TASK DIRECTIONS :: Would you please return every line from the listing that contains the word "each"?

DATA SHOWN ::
=-=-=-=-=

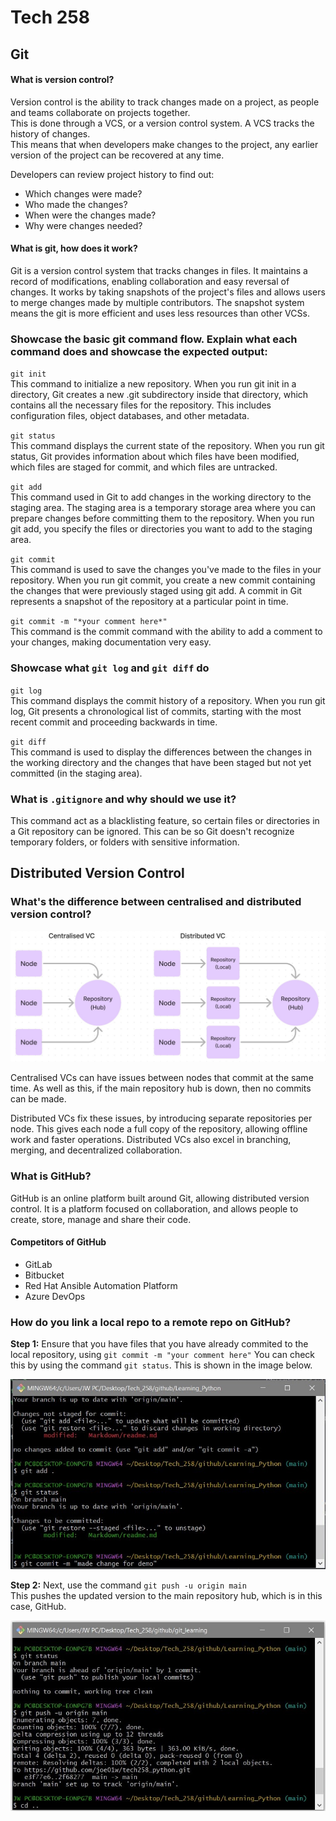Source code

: # Tech 258
## Git

#### What is version control? 
Version control is the ability to track changes made on a project, as people and teams collaborate on projects together.
<br>This is done through a VCS, or a version control system. A VCS tracks the history of changes.
<br> This means that when developers make changes to the project, any earlier version of the project can be recovered at any time.

Developers can review project history to find out:
* Which changes were made?
* Who made the changes?
* When were the changes made?
* Why were changes needed?

#### What is git, how does it work? 
Git is a version control system that tracks changes in files. It maintains a record of modifications, enabling collaboration and easy reversal of changes. 
It works by taking snapshots of the project's files and allows users to merge changes made by multiple contributors. 
The snapshot system means the git is more efficient and uses less resources than other VCSs.

### Showcase the basic git command flow. Explain what each command does and showcase the expected output: 

`git init` 
<br>This command to initialize a new repository. When you run git init in a directory, Git creates a new .git subdirectory inside that directory, which contains all the necessary files for the repository. 
This includes configuration files, object databases, and other metadata.
<br>

`git status` 
<br>This command displays the current state of the repository. 
When you run git status, Git provides information about which files have been modified, which files are staged for commit, and which files are untracked.

`git add` 
<br>This command used in Git to add changes in the working directory to the staging area. The staging area is a temporary storage area where you can prepare changes before committing them to the repository.
When you run git add, you specify the files or directories you want to add to the staging area.

`git commit` 
<br> This command is used to save the changes you've made to the files in your repository. 
When you run git commit, you create a new commit containing the changes that were previously staged using git add.
A commit in Git represents a snapshot of the repository at a particular point in time.

`git commit -m "*your comment here*"`
<br> This command is the commit command with the ability to add a comment to your changes, making documentation very easy.

### Showcase what `git log` and `git diff` do 

`git log`
<br> This command displays the commit history of a repository. 
When you run git log, Git presents a chronological list of commits, starting with the most recent commit and proceeding backwards in time.

`git diff`
<br>This command is used to display the differences between the changes in the working directory and the changes that have been staged but not yet committed (in the staging area).

### What is `.gitignore` and why should we use it?
This command act as a blacklisting feature, so certain files or directories in a Git repository can be ignored.
This can be so Git doesn't recognize temporary folders, or folders with sensitive information.

## Distributed Version Control

### What's the difference between centralised and distributed version control?

![VC_diagram2.jpg](VC_diagram2.jpg)

Centralised VCs can have issues between nodes that commit at the same time. 
As well as this, if the main repository hub is down, then no commits can be made.

Distributed VCs fix these issues, by introducing separate repositories per node. 
This gives each node a full copy of the repository, allowing offline work and faster operations. 
Distributed VCs also excel in branching, merging, and decentralized collaboration.

### What is GitHub?

GitHub is an online platform built around Git, allowing distributed version control.
It is a platform focused on collaboration, and allows people to create, store, manage and share their code. 

#### Competitors of GitHub

* GitLab
* Bitbucket
* Red Hat Ansible Automation Platform
* Azure DevOps

### How do you link a local repo to a remote repo on GitHub?

**Step 1:** Ensure that you have files that you have already commited to the local repository, using `git commit -m "your comment here"`
You can check this by using the command `git status`. This is shown in the image below.

![git_image1.jpg](git_image1.jpg)

**Step 2:** Next, use the command `git push -u origin main`
<br> This pushes the updated version to the main repository hub, which is in this case, GitHub. 

![git_image2.jpg](git_image2.jpg)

=-=-=-=-=

SOLUTION TO THIS TASK ::
### Showcase the basic git command flow. Explain what each command does and showcase the expected output: 
This gives each node a full copy of the repository, allowing offline work and faster operations. 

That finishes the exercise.